June 1, 2019
Remember the saying about getting something fast, good and cheap? You get two out of the three, but not all three. Want something fast and good? It won’t be cheap. Fast and cheap? Sure, but it won’t be good. Good and cheap? Well, it won’t be fast. You might have seen some variations of this warning posted in dry cleaners and diners to remind the customers to keep their expectations realistic.
The balancing act for AR-VR (augmented reality, virtual reality) devices is a similar proposition. If you want high-resolution visuals, you need a lot of processing power, which adds weight and cost to the device. If you choose to get the processing power from an external source such as a graphics processing unit (GPU) accelerated workstation, the connector cord limits the user’s movements. If you engineer a cord-free device with a lot of built-in processors, the device weighs more and generates heat, affecting the user’s comfort.

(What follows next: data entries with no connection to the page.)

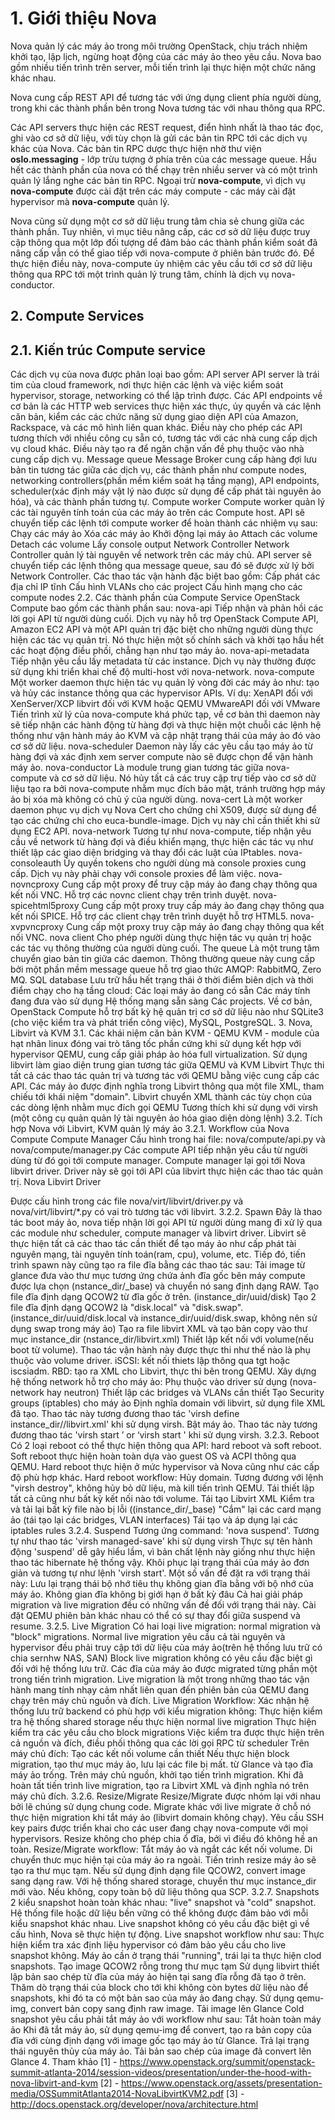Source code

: # 1. Giới thiệu Nova
Nova quản lý các máy ảo trong môi trường OpenStack, chịu trách nhiệm khởi tạo, lập lịch, ngừng hoạt động của các máy ảo theo yêu cầu.
Nova bao gồm nhiều tiến trình trên server, mỗi tiến trình lại thực hiện một chức năng khác nhau.

Nova cung cấp REST API để tương tác với ứng dụng client phía người dùng, trong khi các thành phần bên trong Nova tương tác với nhau thông qua RPC.

Các API servers thực hiện các REST request, điển hình nhất là thao tác đọc, ghi vào cơ sở dữ liệu, với tùy chọn là gửi các bản tin RPC tới các dịch vụ khác của Nova. Các bản tin RPC dược thực hiện nhờ thư viện **oslo.messaging** - lớp trừu tượng ở phía trên của các message queue. Hầu hết các thành phần của nova có thể chạy trên nhiều server và có một trình quản lý lắng nghe các bản tin RPC. Ngoại trừ **nova-compute**, vì dịch vụ **nova-compute** được cài đặt trên các máy compute - các máy cài đặt hypervisor mà **nova-compute** quản lý.

Nova cũng sử dụng một cơ sở dữ liệu trung tâm chia sẻ chung giữa các thành phần. Tuy nhiên, vì mục tiêu nâng cấp, các cơ sở dữ liệu được truy cập thông qua một lớp đối tượng dể đảm bảo các thành phần kiểm soát đã nâng cấp vẫn có thể giao tiếp với nova-compute ở phiên bản trước đó. Để thực hiện điều này, nova-compute ủy nhiệm các yêu cầu tới cơ sở dữ liệu thông qua RPC tới một trình quản lý trung tâm, chính là dịch vụ nova-conductor.

## 2. Compute Services

## 2.1. Kiến trúc Compute service

Các dịch vụ của nova được phân loại bao gồm:
API server
API server là trái tim của cloud framework, nơi thực hiện các lệnh và việc kiểm soát hypervisor, storage, networking có thể lập trình được.
Các API endpoints về cơ bản là các HTTP web services thực hiện xác thực, ủy quyền và các lệnh căn bản, kiểm các các chức năng sử dụng giao diện API của Amazon, Rackspace, và các mô hình liên quan khác. Điều này cho phép các API tương thích với nhiều công cụ sẵn có, tương tác với các nhà cung cấp dịch vụ cloud khác. Điều này tạo ra để ngăn chặn vấn đề phụ thuộc vào nhà cung cấp dịch vụ.
Message queue
Message Broker cung cấp hàng đợi lưu bản tin tương tác giữa các dịch vụ, các thành phần như compute nodes, networking controllers(phần mềm kiểm soát hạ tầng mạng), API endpoints, scheduler(xác định máy vật lý nào được sử dụng để cấp phát tài nguyên ảo hóa), và các thành phần tương tự.
Compute worker
Compute worker quản lý các tài nguyên tính toán của các máy ảo trên các Compute host. API sẽ chuyển tiếp các lệnh tới compute worker để hoàn thành các nhiệm vụ sau:
Chạy các máy ảo
Xóa các máy ảo
Khởi động lại máy ảo
Attach các volume
Detach các volume
Lấy console output
Network Controller
Network Controller quản lý tài nguyên về network trên các máy chủ. API server sẽ chuyển tiếp các lệnh thông qua message queue, sau đó sẽ được xử lý bởi Network Controller. Các thao tác vận hành đặc biệt bao gồm:
Cấp phát các địa chỉ IP tĩnh
Cấu hình VLANs cho các project
Cấu hình mạng cho các compute nodes
2.2. Các thành phần của Compute Service
OpenStack Compute bao gồm các thành phần sau:
nova-api Tiếp nhận và phản hồi các lời gọi API từ người dùng cuối. Dịch vụ này hỗ trợ OpenStack Compute API, Amazon EC2 API và một API quản trị đặc biệt cho những người dùng thực hiện các tác vụ quản trị. Nó thực hiện một số chính sách và khởi tạo hầu hết các hoạt động điều phối, chẳng hạn như tạo máy ảo.
nova-api-metadata Tiếp nhận yêu cầu lấy metadata từ các instance. Dịch vụ này thường được sử dụng khi triển khai chế độ multi-host với nova-network.
nova-compute Một worker daemon thực hiện tác vụ quản lý vòng đời các máy ảo như: tạo và hủy các instance thông qua các hypervisor APIs. Ví dụ:
XenAPI đối với XenServer/XCP
libvirt đối với KVM hoặc QEMU
VMwareAPI đối với VMware
Tiến trình xử lý của nova-compute khá phức tạp, về cơ bản thì daemon này sẽ tiếp nhận các hành động từ hàng đợi và thực hiện một chuỗi các lệnh hệ thống như vận hành máy ảo KVM và cập nhật trạng thái của máy ảo đó vào cơ sở dữ liệu.
nova-scheduler Daemon này lấy các yêu cầu tạo máy ảo từ hàng đợi và xác định xem server compute nào sẽ được chọn để vận hành máy ảo.
nova-conductor Là module trung gian tương tác giữa nova-compute và cơ sở dữ liệu. Nó hủy tất cả các truy cập trự tiếp vào cơ sở dữ liệu tạo ra bởi nova-compute nhằm mục đích bảo mật, tránh trường hợp máy ảo bị xóa mà không có chủ ý của người dùng.
nova-cert Là một worker daemon phục vụ dịch vụ Nova Cert cho chứng chỉ X509, được sử dụng để tạo các chứng chỉ cho euca-bundle-image. Dịch vụ này chỉ cần thiết khi sử dụng EC2 API.
nova-network Tương tự như nova-compute, tiếp nhận yêu cầu về network từ hàng đợi và điều khiển mạng, thực hiện các tác vụ như thiết lập các giao diện bridging và thay đổi các luật của IPtables.
nova-consoleauth Ủy quyền tokens cho người dùng mà console proxies cung cấp. Dịch vụ này phải chạy với console proxies để làm việc.
nova-novncproxy Cung cấp một proxy để truy cập máy ảo đang chạy thông qua kết nối VNC. Hỗ trợ các novnc client chạy trên trình duyệt.
nova-spicehtml5proxy Cung cấp một proxy truy cấp máy ảo đang chạy thông qua kết nối SPICE. Hỗ trợ các client chạy trên trình duyệt hỗ trợ HTML5.
nova-xvpvncproxy Cung cấp một proxy truy cập máy ảo đang chạy thông qua kết nối VNC.
nova client Cho phép người dùng thực hiện tác vụ quản trị hoặc các tác vụ thông thường của người dùng cuối.
The queue Là một trung tâm chuyển giao bản tin giữa các daemon. Thông thường queue này cung cấp bởi một phần mềm message queue hỗ trợ giao thức AMQP: RabbitMQ, Zero MQ.
SQL database Lưu trữ hầu hết trạng thái ở thời điểm biên dịch và thời điểm chạy cho hạ tầng cloud:
Các loại máy ảo đang có sẵn
Các máy tính đang đưa vào sử dụng
Hệ thống mạng sẵn sàng
Các projects.
Về cơ bản, OpenStack Compute hỗ trợ bất kỳ hệ quản trị cơ sở dữ liệu nào như SQLite3 (cho việc kiểm tra và phát triển công việc), MySQL, PostgreSQL.
3. Nova, Libvirt và KVM
3.1. Các khái niệm căn bản
KVM - QEMU
KVM - module của hạt nhân linux đóng vai trò tăng tốc phần cứng khi sử dụng kết hợp với hypervisor QEMU, cung cấp giải pháp ảo hóa full virtualization.
Sử dụng libvirt làm giao diện trung gian tương tác giữa QEMU và KVM
Libvirt
Thực thi tất cả các thao tác quản trị và tương tác với QEMU bằng việc cung cấp các API.
Các máy ảo được định nghĩa trong Libvirt thông qua một file XML, tham chiếu tới khái niệm "domain".
Libvirt chuyển XML thành các tùy chọn của các dòng lệnh nhằm mục đích gọi QEMU
Tương thích khi sử dụng với virsh (một công cụ quản quản lý tài nguyên ảo hóa giao diện dòng lệnh)
3.2. Tích hợp Nova với Libvirt, KVM quản lý máy ảo
3.2.1. Workflow của Nova Compute
Compute Manager
Cấu hình trong hai file: nova/compute/api.py và nova/compute/manager.py
Các compute API tiếp nhận yêu cầu từ người dùng từ đó gọi tới compute manager. Compute manager lại gọi tới Nova libvirt driver. Driver này sẽ gọi tới API của libvirt thực hiện các thao tác quản trị.
Nova Libvirt Driver

Được cấu hình trong các file nova/virt/libvirt/driver.py và nova/virt/libvirt/*.py có vai trò tương tác với libvirt.
3.2.2. Spawn
Đây là thao tác boot máy ảo, nova tiếp nhận lời gọi API từ người dùng mang đi xử lý qua các module như scheduler, compute manager và libvirt driver. Libvirt sẽ thực hiện tất cả các thao tác cần thiết để tạo máy ảo như cấp phát tài nguyên mạng, tài nguyên tính toán(ram, cpu), volume, etc.
Tiếp đó, tiến trình spawn này cũng tạo ra file đĩa bằng các thao tác sau:
Tải image từ glance đưa vào thư mục tương ứng chứa ảnh đĩa gốc bên máy compute được lựa chọn (nstance_dir/_base) và chuyển nó sang định dạng RAW.
Tạo file đĩa định dạng QCOW2 từ đĩa gốc ở trên. (instance_dir/uuid/disk)
Tạo 2 file đĩa định dạng QCOW2 là "disk.local" và "disk.swap". (instance_dir/uuid/disk.local và instance_dir/uuid/disk.swap, không nên sử dụng swap trong máy ảo)
Tạo ra file libvirt XML và tạo bản copy vào thư mục instance_dir (nstance_dir/libvirt.xml)
Thiết lập kết nối với volume(nếu boot từ volume). Thao tác vận hành này được thực thi như thế nào là phụ thuộc vào volume driver.
iSCSI: kết nối thiets lập thông qua tgt hoặc iscsiadm.
RBD: tạo ra XML cho Libvirt, thực thi bên trong QEMU.
Xây dựng hệ thống network hỗ trợ cho máy ảo:
Phụ thuộc vào driver sử dụng (nova-network hay neutron)
Thiết lập các bridges và VLANs cần thiết
Tạo Security groups (iptables) cho máy ảo
Định nghĩa domain với libvirt, sử dụng file XML đã tạo. Thao tác này tương đương thao tác 'virsh define instance_dir//libvirt.xml' khi sử dụng virsh.
Bật máy ảo. Thao tác này tương đương thao tác 'virsh start ’ or ‘virsh start ' khi sử dụng virsh.
3.2.3. Reboot
Có 2 loại reboot có thể thực hiện thông qua API: hard reboot và soft reboot. Soft reboot thực hiện hoàn toàn dựa vào guest OS và ACPI thông qua QEMU. Hard reboot thực hiện ở mức hypervisor và Nova cũng như các cấp độ phù hợp khác.
Hard reboot workflow:
Hủy domain. Tương đương với lệnh "virsh destroy", không hủy bỏ dữ liệu, mà kill tiến trình QEMU.
Tái thiết lập tất cả cũng như bất kỳ kết nối nào tới volume.
Tái tạo Libvirt XML
Kiểm tra và tải lại bất kỳ file nào bị lỗi ((instance_dir/_base)
"Cắm" lại các card mạng ảo (tái tạo lại các bridges, VLAN interfaces)
Tái tạo và áp dụng lại các iptables rules
3.2.4. Suspend
Tương ứng command: 'nova suspend'. Tương tự như thao tác 'virsh managed-save' khi sử dụng virsh
Thực sự tên hành động 'suspend' dễ gây hiểu lầm, vì bản chất lệnh này giống như thực hiện thao tác hibernate hệ thống vậy.
Khôi phục lại trạng thái của máy ảo đơn giản và tương tự như lệnh 'virsh start'.
Một số vấn đề đặt ra với trạng thái này:
Lưu lại trạng thái bộ nhớ tiêu thụ không gian đĩa bằng với bộ nhớ của máy ảo.
Không gian đĩa không bị giới hạn ở bất kỳ đâu
Cả hai giải pháp migration và live migration đều có những vấn đề đối với trạng thái này.
Cài đặt QEMU phiên bản khác nhau có thể có sự thay đổi giữa suspend và resume.
3.2.5. Live Migration
Có hai loại live migration: normal migration và "block" migrations.
Normal live migration yêu cầu cả tài nguyên và hypervisor đều phải truy cập tới dữ liệu của máy ảo(trên hệ thống lưu trữ có chia sernhw NAS, SAN)
Block live migration không có yêu cầu đặc biệt gì đối với hệ thống lưu trữ. Các đĩa của máy ảo được migrated từng phần một trong tiến trình migration.
Live migration là một trong những thao tác vận hành mang tính nhạy cảm nhất liên quan đến phiên bản của QEMU đang chạy trên máy chủ nguồn và đích.
Live Migration Workflow:
Xác nhận hệ thống lưu trữ backend có phù hợp với kiểu migration không:
Thực hiện kiểm tra hệ thống shared storage nếu thực hiện normal live migration
Thực hiện kiểm tra các yêu cầu cho block migrations
Việc kiểm tra được thực hiện trên cả nguồn và đích, điều phối thông qua các lời gọi RPC từ scheduler
Trên máy chủ đích:
Tạo các kết nối volume cần thiết
Nếu thực hiện block migration, tạo thư mục máy ảo, lưu lại các file bị mất. từ Glance và tạo đĩa máy ảo trống.
Trên máy chủ nguồn, khởi tạo tiến trình migration.
Khi đã hoàn tất tiến trình live migration, tạo ra Libvirt XML và định nghĩa nó trên máy chủ đích.
3.2.6. Resize/Migrate
Resize/Migrate được nhóm lại với nhau bởi lẽ chúng sử dụng chung code.
Migrate khác với live migrate ở chỗ nó thực hiện migration khi tắt máy ảo (libvirt domain không chạy).
Yêu cầu SSH key pairs được triển khai cho các user đang chạy nova-compute với mọi hypervisors.
Resize không cho phép chia ổ đĩa, bởi vì điều đó không hề an toàn.
Resize/Migrate workflow:
Tắt máy ảo và ngắt các kết nối volume.
Di chuyển thưc mục hiện tại của máy ảo ra ngoài. Tiến trình resize máy ảo sẽ tạo ra thư mục tạm.
Nếu sử dụng định dạng file QCOW2, convert image sang dạng raw.
Với hệ thống shared storage, chuyển thư mục instance_dir mới vào. Nếu không, copy toàn bộ dữ liệu thông qua SCP.
3.2.7. Snapshots
2 kiểu snapshot hoàn toàn khác nhau: "live" snapshot và "cold" snapshot.
Hệ thống file hoặc dữ liệu bền vững có thể không được đảm bảo với mỗi kiểu snapshot khác nhau.
Live snapshot không có yêu cầu đặc biệt gì về cấu hình, Nova sẽ thực hiện tự động. Live snapshot workflow như sau:
Thực hiện kiểm tra xác định liệu hypervisor có đảm bảo yêu cầu cho live snapshot không.
Máy ảo cần ở trạng thái "running", trái lại ta thực hiện clod snapshots.
Tạo image QCOW2 rỗng trong thư mục tạm
Sử dụng libvirt thiết lập bản sao chép từ đĩa của máy ảo hiện tại sang đĩa rỗng đã tạo ở trên.
Thăm dò trạng thái của block cho tới khi không còn bytes dữ liệu nào để snapshots, khi đó ta có một bản sao của máy ảo đang chạy.
Sử dụng qemu-img, convert bản copy sang định raw image.
Tải image lên Glance
Cold snapshot yêu cầu phải tắt máy ảo với workflow như sau:
Tắt hoàn toàn máy ảo
Khi đã tắt máy ảo, sử dụng qemu-img để convert, tạo ra bản copy của đĩa với cùng định dạng với image gốc tạo máy ảo từ Glance.
Trả lại trạng thái nguyên thủy của máy ảo.
Tải bản sao chép của image đã convert lên Glance
4. Tham khảo
[1] - https://www.openstack.org/summit/openstack-summit-atlanta-2014/session-videos/presentation/under-the-hood-with-nova-libvirt-and-kvm
[2] - https://www.openstack.org/assets/presentation-media/OSSummitAtlanta2014-NovaLibvirtKVM2.pdf
[3] - http://docs.openstack.org/developer/nova/architecture.html
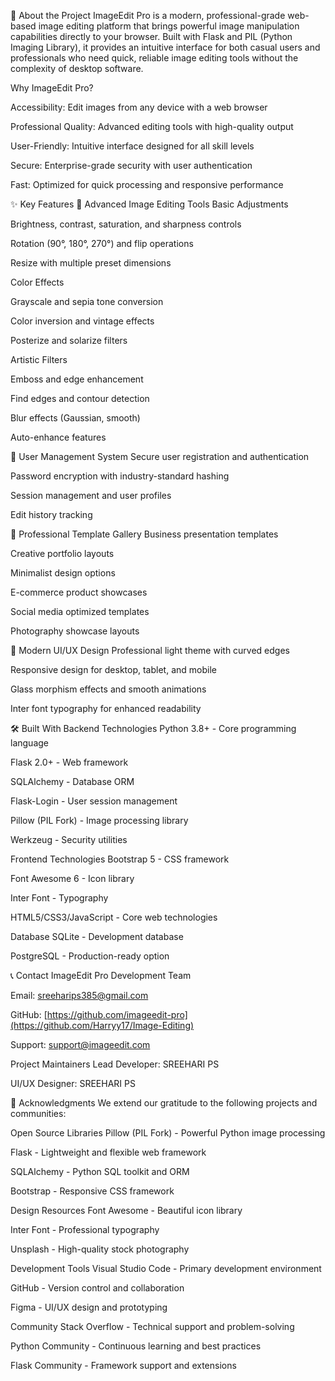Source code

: 🎯 About the Project
ImageEdit Pro is a modern, professional-grade web-based image editing platform that brings powerful image manipulation capabilities directly to your browser. Built with Flask and PIL (Python Imaging Library), it provides an intuitive interface for both casual users and professionals who need quick, reliable image editing tools without the complexity of desktop software.

Why ImageEdit Pro?

Accessibility: Edit images from any device with a web browser

Professional Quality: Advanced editing tools with high-quality output

User-Friendly: Intuitive interface designed for all skill levels

Secure: Enterprise-grade security with user authentication

Fast: Optimized for quick processing and responsive performance

✨ Key Features
🎨 Advanced Image Editing Tools
Basic Adjustments

Brightness, contrast, saturation, and sharpness controls

Rotation (90°, 180°, 270°) and flip operations

Resize with multiple preset dimensions

Color Effects

Grayscale and sepia tone conversion

Color inversion and vintage effects

Posterize and solarize filters

Artistic Filters

Emboss and edge enhancement

Find edges and contour detection

Blur effects (Gaussian, smooth)

Auto-enhance features

🔐 User Management System
Secure user registration and authentication

Password encryption with industry-standard hashing

Session management and user profiles

Edit history tracking

🎯 Professional Template Gallery
Business presentation templates

Creative portfolio layouts

Minimalist design options

E-commerce product showcases

Social media optimized templates

Photography showcase layouts

🎨 Modern UI/UX Design
Professional light theme with curved edges

Responsive design for desktop, tablet, and mobile

Glass morphism effects and smooth animations

Inter font typography for enhanced readability

🛠 Built With
Backend Technologies
Python 3.8+ - Core programming language

Flask 2.0+ - Web framework

SQLAlchemy - Database ORM

Flask-Login - User session management

Pillow (PIL Fork) - Image processing library

Werkzeug - Security utilities

Frontend Technologies
Bootstrap 5 - CSS framework

Font Awesome 6 - Icon library

Inter Font - Typography

HTML5/CSS3/JavaScript - Core web technologies

Database
SQLite - Development database

PostgreSQL - Production-ready option



📞 Contact
ImageEdit Pro Development Team

Email: sreeharips385@gmail.com

GitHub: [https://github.com/imageedit-pro](https://github.com/Harryy17/Image-Editing)

Support: support@imageedit.com

Project Maintainers
Lead Developer: SREEHARI PS

UI/UX Designer: SREEHARI PS

🙏 Acknowledgments
We extend our gratitude to the following projects and communities:

Open Source Libraries
Pillow (PIL Fork) - Powerful Python image processing

Flask - Lightweight and flexible web framework

SQLAlchemy - Python SQL toolkit and ORM

Bootstrap - Responsive CSS framework

Design Resources
Font Awesome - Beautiful icon library

Inter Font - Professional typography

Unsplash - High-quality stock photography

Development Tools
Visual Studio Code - Primary development environment

GitHub - Version control and collaboration

Figma - UI/UX design and prototyping

Community
Stack Overflow - Technical support and problem-solving

Python Community - Continuous learning and best practices

Flask Community - Framework support and extensions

Similarly, if you want to support gesture recognition—the kind that doesn’t require installing hefty trackers inside a room—you have to embed sensors into the device, making the hardware heavier and pricier.
This article looks at some players in the AR-VR space to understand how these decisions are made and why they feel their choices are in the best interest of the targeted users, industries and markets.
Microsoft Launches HoloLens 2
This February, at the Mobile World Congress in Barcelona, Spain, Microsoft released HoloLens 2, an upgraded version of its mixed reality (MR) headset. Priced at $3,500, the device is significantly above other AR devices such as the Epson Moverio BT-300 ($699), the Toshiba dynaEdge AR glasses ($1,899) and the Google Glass Enterprise ($1,800).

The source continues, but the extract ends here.